Well I didn’t think I’d be writing a Valentine’s post but Zoe is very excited about it, she made a card for me and her dad in school and is mesmerised by anything heart-shaped. She doesn’t think of Valentine’s as a day of romance but a day to celebrate love and I like that!
Chocolate Butterfly Cakes
So, Zoe decided she’d like to bake butterfly cakes for us and I’m sharing the recipe with you guys as it would be a nice treat for the ones you love today. The ingredients are from Mary Berry’s Baking Bible but the method is different.
- 100g Butter cut into cubes
- 100g Caster Sugar
- 2 Eggs
- 100g Self-raising flour
- 1 teaspoon of Baking Powder
- 2 Tablespoons of Cocoa Powder
- 3 Tablespoons of Hot Water
- 175g Butter cut into cubes
- 350g Icing Sugar
Preheat the oven to 180°C
Beat the butter in a large bowl with an electric hand-mixer until soft, gradually add the sugar beating constantly. Crack the eggs into a small bowl and lightly beat with a fork, gradually add the eggs to the mixture whilst beating with the electric hand-mixer. Sift the flour and baking powder into the mixture and stir in until the flour has been incorporated into the wet mixture, then beat until smooth.
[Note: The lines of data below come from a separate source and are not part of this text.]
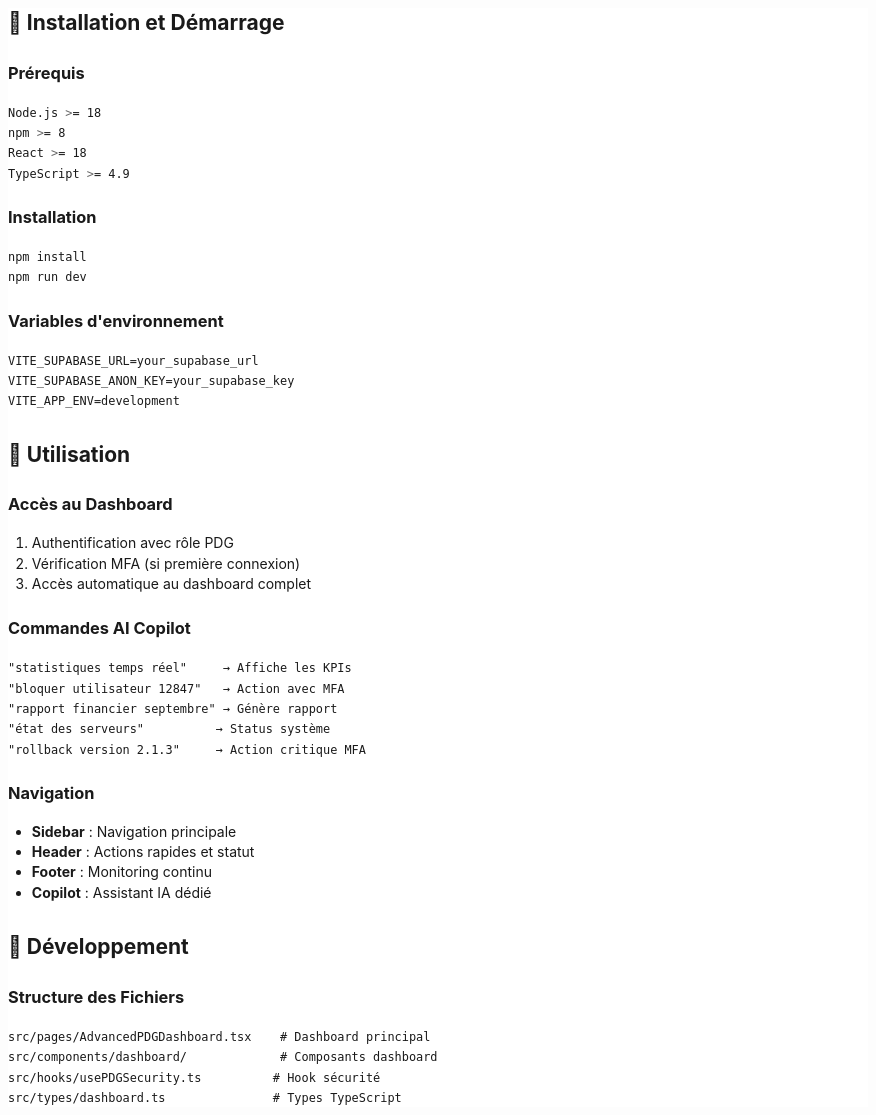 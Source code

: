 ## 🚀 Installation et Démarrage

### Prérequis
```bash
Node.js >= 18
npm >= 8
React >= 18
TypeScript >= 4.9
```

### Installation
```bash
npm install
npm run dev
```

### Variables d'environnement
```env
VITE_SUPABASE_URL=your_supabase_url
VITE_SUPABASE_ANON_KEY=your_supabase_key
VITE_APP_ENV=development
```

## 📝 Utilisation

### Accès au Dashboard
1. Authentification avec rôle PDG
2. Vérification MFA (si première connexion)
3. Accès automatique au dashboard complet

### Commandes AI Copilot
```
"statistiques temps réel"     → Affiche les KPIs
"bloquer utilisateur 12847"   → Action avec MFA
"rapport financier septembre" → Génère rapport
"état des serveurs"          → Status système
"rollback version 2.1.3"     → Action critique MFA
```

### Navigation
- **Sidebar** : Navigation principale
- **Header** : Actions rapides et statut
- **Footer** : Monitoring continu
- **Copilot** : Assistant IA dédié

## 🔧 Développement

### Structure des Fichiers
```
src/pages/AdvancedPDGDashboard.tsx    # Dashboard principal
src/components/dashboard/             # Composants dashboard
src/hooks/usePDGSecurity.ts          # Hook sécurité
src/types/dashboard.ts               # Types TypeScript
```
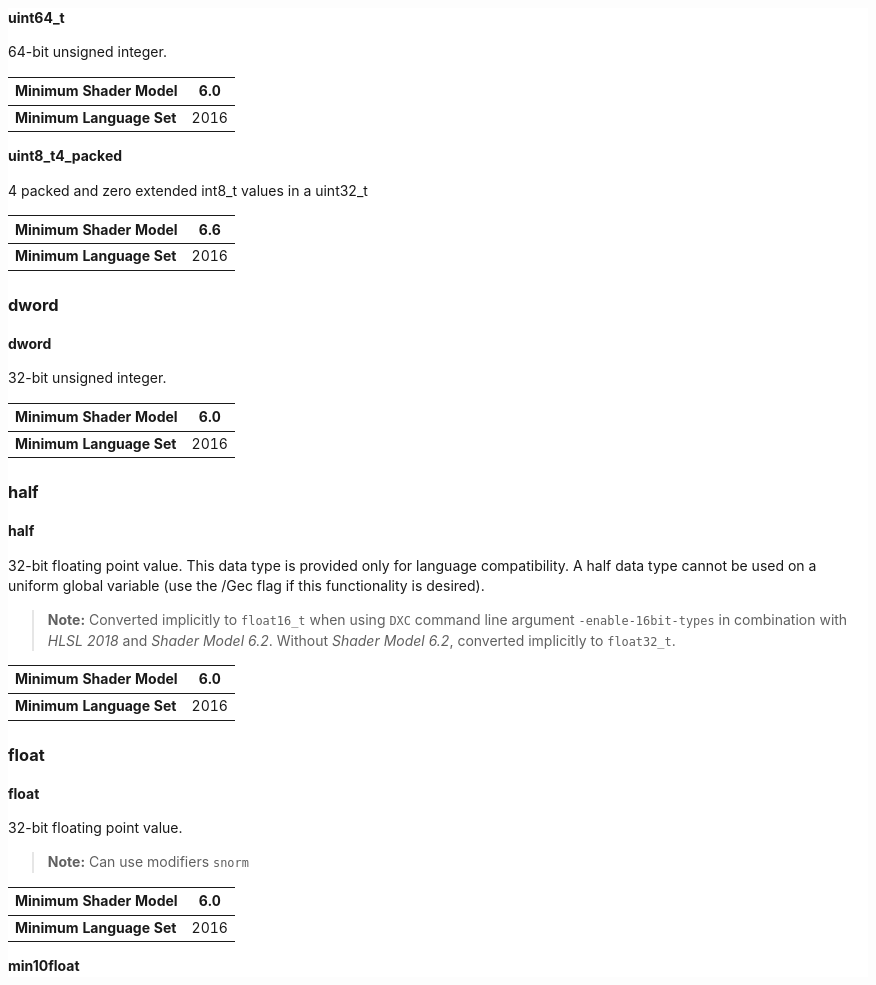 <b>uint64_t</b>

64-bit unsigned integer.

| <b>Minimum Shader Model</b> | 6.0 |
| --- | --- |
| <b>Minimum Language Set</b> | 2016 |

<b>uint8_t4_packed</b>

4 packed and zero extended int8_t values in a uint32_t

| <b>Minimum Shader Model</b> | 6.6 |
| --- | --- |
| <b>Minimum Language Set</b> | 2016 |

### dword

<b>dword</b>

32-bit unsigned integer.

| <b>Minimum Shader Model</b> | 6.0 |
| --- | --- |
| <b>Minimum Language Set</b> | 2016 |

### half

<b>half</b>

32-bit floating point value. This data type is provided only for language compatibility. A half data type cannot be used on a uniform global variable (use the /Gec flag if this functionality is desired).

>**Note:** Converted implicitly to `float16_t` when using `DXC` command line argument `-enable-16bit-types` in combination with <i>HLSL 2018</i> and <i>Shader Model 6.2</i>. Without <i>Shader Model 6.2</i>, converted implicitly to `float32_t`.

| <b>Minimum Shader Model</b> | 6.0 |
| --- | --- |
| <b>Minimum Language Set</b> | 2016 |

### float

<b>float</b>

32-bit floating point value.

>**Note:** Can use modifiers `snorm` 

| <b>Minimum Shader Model</b> | 6.0 |
| --- | --- |
| <b>Minimum Language Set</b> | 2016 |

<b>min10float</b>
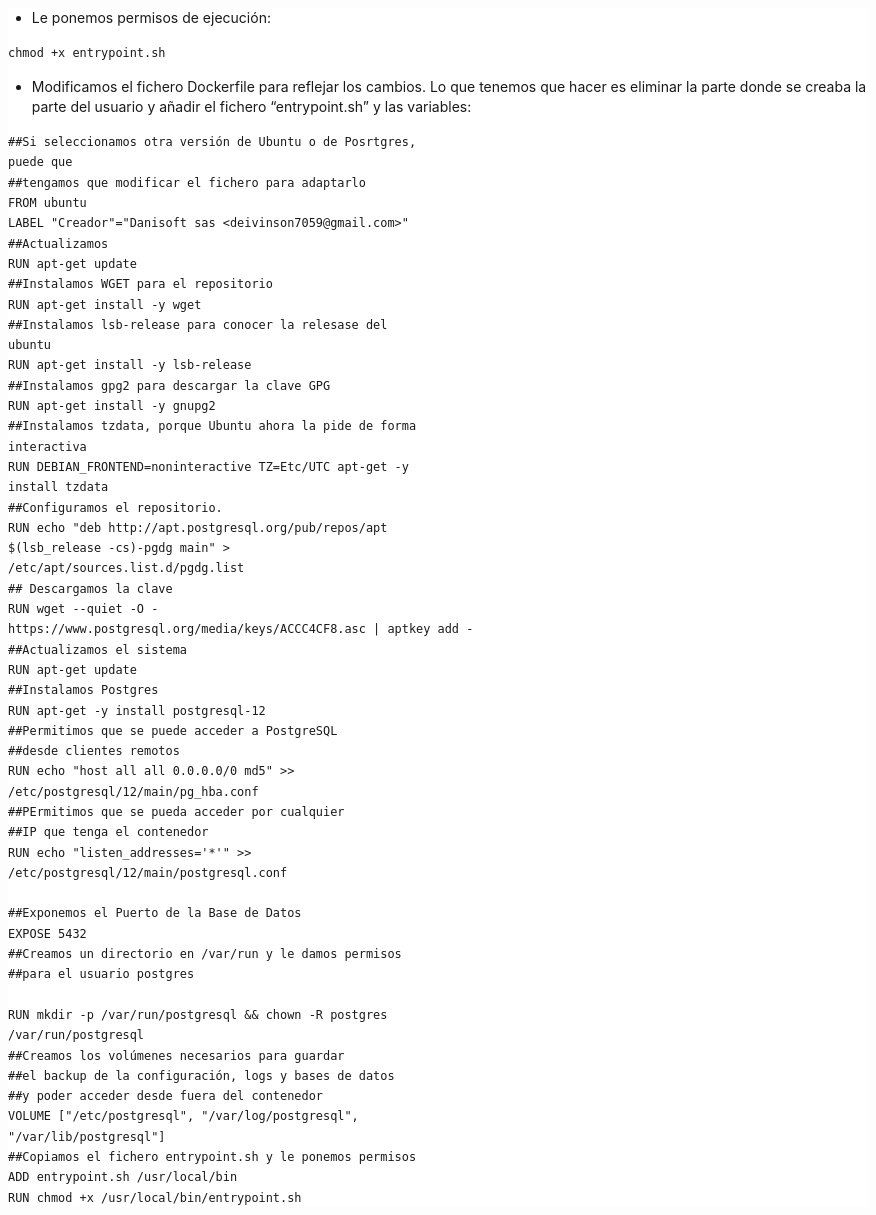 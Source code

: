 - Le ponemos permisos de ejecución:

```
chmod +x entrypoint.sh
```

- Modificamos el fichero Dockerfile para reflejar los cambios. Lo que
  tenemos que hacer es eliminar la parte donde se creaba la parte del
  usuario y añadir el fichero “entrypoint.sh” y las variables:

```
##Si seleccionamos otra versión de Ubuntu o de Posrtgres,
puede que
##tengamos que modificar el fichero para adaptarlo
FROM ubuntu
LABEL "Creador"="Danisoft sas <deivinson7059@gmail.com>"
##Actualizamos
RUN apt-get update
##Instalamos WGET para el repositorio
RUN apt-get install -y wget
##Instalamos lsb-release para conocer la relesase del
ubuntu
RUN apt-get install -y lsb-release
##Instalamos gpg2 para descargar la clave GPG
RUN apt-get install -y gnupg2
##Instalamos tzdata, porque Ubuntu ahora la pide de forma
interactiva
RUN DEBIAN_FRONTEND=noninteractive TZ=Etc/UTC apt-get -y
install tzdata
##Configuramos el repositorio.
RUN echo "deb http://apt.postgresql.org/pub/repos/apt
$(lsb_release -cs)-pgdg main" >
/etc/apt/sources.list.d/pgdg.list
## Descargamos la clave
RUN wget --quiet -O -
https://www.postgresql.org/media/keys/ACCC4CF8.asc | aptkey add -
##Actualizamos el sistema
RUN apt-get update
##Instalamos Postgres
RUN apt-get -y install postgresql-12
##Permitimos que se puede acceder a PostgreSQL
##desde clientes remotos
RUN echo "host all all 0.0.0.0/0 md5" >>
/etc/postgresql/12/main/pg_hba.conf
##PErmitimos que se pueda acceder por cualquier
##IP que tenga el contenedor
RUN echo "listen_addresses='*'" >>
/etc/postgresql/12/main/postgresql.conf

##Exponemos el Puerto de la Base de Datos
EXPOSE 5432
##Creamos un directorio en /var/run y le damos permisos
##para el usuario postgres

RUN mkdir -p /var/run/postgresql && chown -R postgres
/var/run/postgresql
##Creamos los volúmenes necesarios para guardar
##el backup de la configuración, logs y bases de datos
##y poder acceder desde fuera del contenedor
VOLUME ["/etc/postgresql", "/var/log/postgresql",
"/var/lib/postgresql"]
##Copiamos el fichero entrypoint.sh y le ponemos permisos
ADD entrypoint.sh /usr/local/bin
RUN chmod +x /usr/local/bin/entrypoint.sh

```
Fill a 12 bun tray with fairy cake cases and fill each one with the mixture. place in the oven and bake for 20 minutes. Remove from the oven and place the cup cakes on a wire rack to cool.
Add the cocoa powder to the hot water and stir, then leave to cool slightly. In another bowl beat the butter with an electric hand-mixer until soft, sift in the icing sugar and stir, add the cocoa mixture and beat all together until a smooth paste has been formed. Cut the tops off the cupcakes and pipe the icing onto them, cut each top in half and place back onto the cake in a butterfly shape. Zoe also made cupcakes covered in chocolate icing and topped them with some chocolate hearts that we saw in the supermarket today and I thought they looked very appropriate for Valentine’s.
This recipe is quick and it is an easy cake to make, the only caveat is that you need to have a swiss roll tin to bake it but you can find them in most local supermarkets. The sponge recipe is from Rachel Allen’s Cake book.
Strawberry Swiss Roll
- Butter, melted, for greasing
- 4 eggs
- 125g Caster Sugar
- 2 Tablespoons Warm Water
- 1 Teaspoon Vanilla Bean Paste
- 125g Plain Flour, plus extra for dusting
- Some Icing Sugar for dusting
- 4 Tablespoons Strawberry Jam
You will also need a 25 x 38cm Swiss roll tin.
Preheat the oven to 180°C
Line the base of the swiss roll tin with baking parchment, brush the base and sides of the tin with melted butter and dust with flour.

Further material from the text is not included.